RAW DATA:
- - -

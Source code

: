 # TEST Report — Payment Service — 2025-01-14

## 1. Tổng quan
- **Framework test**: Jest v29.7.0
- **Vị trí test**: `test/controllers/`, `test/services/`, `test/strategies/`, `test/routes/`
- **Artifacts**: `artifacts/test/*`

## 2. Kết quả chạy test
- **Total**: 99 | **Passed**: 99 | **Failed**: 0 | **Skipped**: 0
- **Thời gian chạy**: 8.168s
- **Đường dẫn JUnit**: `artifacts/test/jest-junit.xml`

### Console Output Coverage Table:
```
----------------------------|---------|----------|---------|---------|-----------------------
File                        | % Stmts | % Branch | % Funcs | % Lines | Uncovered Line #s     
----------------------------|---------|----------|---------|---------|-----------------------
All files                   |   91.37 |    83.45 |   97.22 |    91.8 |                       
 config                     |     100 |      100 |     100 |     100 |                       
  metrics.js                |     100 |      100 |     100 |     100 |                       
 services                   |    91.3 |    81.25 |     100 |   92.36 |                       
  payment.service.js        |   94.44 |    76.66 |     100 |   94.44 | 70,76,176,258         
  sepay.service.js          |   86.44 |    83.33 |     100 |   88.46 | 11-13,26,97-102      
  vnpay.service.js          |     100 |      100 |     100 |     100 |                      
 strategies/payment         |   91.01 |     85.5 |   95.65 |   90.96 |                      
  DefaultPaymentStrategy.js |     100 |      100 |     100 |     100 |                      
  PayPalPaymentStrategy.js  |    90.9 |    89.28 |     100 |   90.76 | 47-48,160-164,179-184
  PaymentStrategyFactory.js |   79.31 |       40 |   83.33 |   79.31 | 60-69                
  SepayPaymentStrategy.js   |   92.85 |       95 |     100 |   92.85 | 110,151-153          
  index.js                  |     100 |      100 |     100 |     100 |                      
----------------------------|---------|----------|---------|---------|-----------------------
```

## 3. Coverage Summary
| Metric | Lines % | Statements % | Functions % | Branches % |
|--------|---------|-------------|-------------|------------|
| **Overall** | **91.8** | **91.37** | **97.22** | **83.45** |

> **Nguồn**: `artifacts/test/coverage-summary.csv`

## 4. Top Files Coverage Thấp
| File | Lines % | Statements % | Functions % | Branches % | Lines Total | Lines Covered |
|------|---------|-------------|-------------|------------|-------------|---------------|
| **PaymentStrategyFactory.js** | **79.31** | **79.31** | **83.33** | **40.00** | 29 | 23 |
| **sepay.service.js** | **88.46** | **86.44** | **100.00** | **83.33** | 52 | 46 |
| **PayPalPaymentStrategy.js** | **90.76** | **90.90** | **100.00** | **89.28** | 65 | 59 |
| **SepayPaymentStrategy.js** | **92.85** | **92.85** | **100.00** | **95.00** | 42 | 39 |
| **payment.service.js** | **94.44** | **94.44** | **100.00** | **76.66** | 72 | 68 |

- - -

ASSIGNED TASK: With no words changed, transcribe the records above.

EXERCISE SOLUTION:
Source code

: # TEST Report — Payment Service — 2025-01-14

## 1. Tổng quan
- **Framework test**: Jest v29.7.0
- **Vị trí test**: `test/controllers/`, `test/services/`, `test/strategies/`, `test/routes/`
- **Artifacts**: `artifacts/test/*`

## 2. Kết quả chạy test
- **Total**: 99 | **Passed**: 99 | **Failed**: 0 | **Skipped**: 0
- **Thời gian chạy**: 8.168s
- **Đường dẫn JUnit**: `artifacts/test/jest-junit.xml`

### Console Output Coverage Table:
```
----------------------------|---------|----------|---------|---------|-----------------------
File                        | % Stmts | % Branch | % Funcs | % Lines | Uncovered Line #s     
----------------------------|---------|----------|---------|---------|-----------------------
All files                   |   91.37 |    83.45 |   97.22 |    91.8 |                       
 config                     |     100 |      100 |     100 |     100 |                       
  metrics.js                |     100 |      100 |     100 |     100 |                       
 services                   |    91.3 |    81.25 |     100 |   92.36 |                       
  payment.service.js        |   94.44 |    76.66 |     100 |   94.44 | 70,76,176,258         
  sepay.service.js          |   86.44 |    83.33 |     100 |   88.46 | 11-13,26,97-102      
  vnpay.service.js          |     100 |      100 |     100 |     100 |                      
 strategies/payment         |   91.01 |     85.5 |   95.65 |   90.96 |                      
  DefaultPaymentStrategy.js |     100 |      100 |     100 |     100 |                      
  PayPalPaymentStrategy.js  |    90.9 |    89.28 |     100 |   90.76 | 47-48,160-164,179-184
  PaymentStrategyFactory.js |   79.31 |       40 |   83.33 |   79.31 | 60-69                
  SepayPaymentStrategy.js   |   92.85 |       95 |     100 |   92.85 | 110,151-153          
  index.js                  |     100 |      100 |     100 |     100 |                      
----------------------------|---------|----------|---------|---------|-----------------------
```

## 3. Coverage Summary
| Metric | Lines % | Statements % | Functions % | Branches % |
|--------|---------|-------------|-------------|------------|
| **Overall** | **91.8** | **91.37** | **97.22** | **83.45** |

> **Nguồn**: `artifacts/test/coverage-summary.csv`

## 4. Top Files Coverage Thấp
| File | Lines % | Statements % | Functions % | Branches % | Lines Total | Lines Covered |
|------|---------|-------------|-------------|------------|-------------|---------------|
| **PaymentStrategyFactory.js** | **79.31** | **79.31** | **83.33** | **40.00** | 29 | 23 |
| **sepay.service.js** | **88.46** | **86.44** | **100.00** | **83.33** | 52 | 46 |
| **PayPalPaymentStrategy.js** | **90.76** | **90.90** | **100.00** | **89.28** | 65 | 59 |
| **SepayPaymentStrategy.js** | **92.85** | **92.85** | **100.00** | **95.00** | 42 | 39 |
| **payment.service.js** | **94.44** | **94.44** | **100.00** | **76.66** | 72 | 68 |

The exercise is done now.